Calm down, Birdie. He’s talking to your mother!
The two of them finally split apart, but not before my mom gives him a soft, loving pat on the cheek. Walking back over to the picnic table where Wren took her seat next to Tess again at some point, my mom gives each of us a kiss on the top of our heads, pulling her golf cart keys out of her apron pocket as she heads toward the back of the building, lifting her hand with the keys and jingling them in the air above her head in a wave goodbye.
“Make good choices that do not include drunk-dialing me at three in the morning!”
“We can’t make that kind of promise this early in the evening, Laura!” Tess shouts after her, the smile on her face dying and her eyes widening when she turns back around and looks over my shoulder.
I turn to see what she’s looking at, and I’m stunned stupid, because all I see is Putz’s chest a few inches from my face, since he walked right up to the edge of the picnic table, and I’m sitting on top of it.

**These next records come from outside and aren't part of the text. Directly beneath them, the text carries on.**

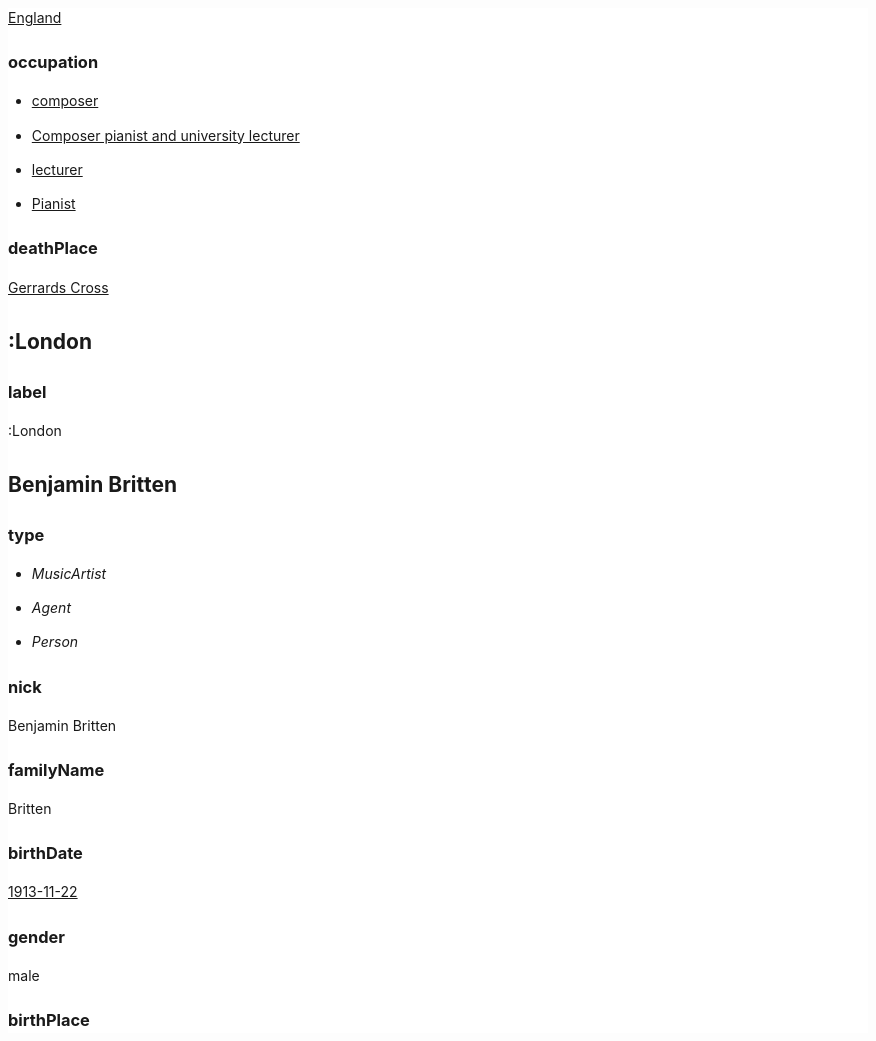 
[England](#England)

### occupation

 - [composer](#composer)

 - [Composer pianist and university lecturer](#Composer-pianist-and-university-lecturer)

 - [lecturer](#lecturer)

 - [Pianist](#Pianist)

### deathPlace


[Gerrards Cross](#Gerrards-Cross)

## :London

### label


:London

## Benjamin Britten

### type

 - *MusicArtist*

 - *Agent*

 - *Person*

### nick


Benjamin Britten

### familyName


Britten

### birthDate


[1913-11-22](#1913-11-22)

### gender


male

### birthPlace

His firm, well-built, delicious-smelling chest that is right in front of my face, my eyes taking entirely too long to make their way up to his face. He’s smiling down at me, and my heart flutters as I open and close my mouth like a fish with my neck slightly bent while I look at him. I try to find the straw to my damn drink for some much-needed vodka, when I realize I spit that stupid straw to my damn drink at his hot chest just moments ago, and my cup is not even in my hands.
Okay, so the vodka is definitely less needed.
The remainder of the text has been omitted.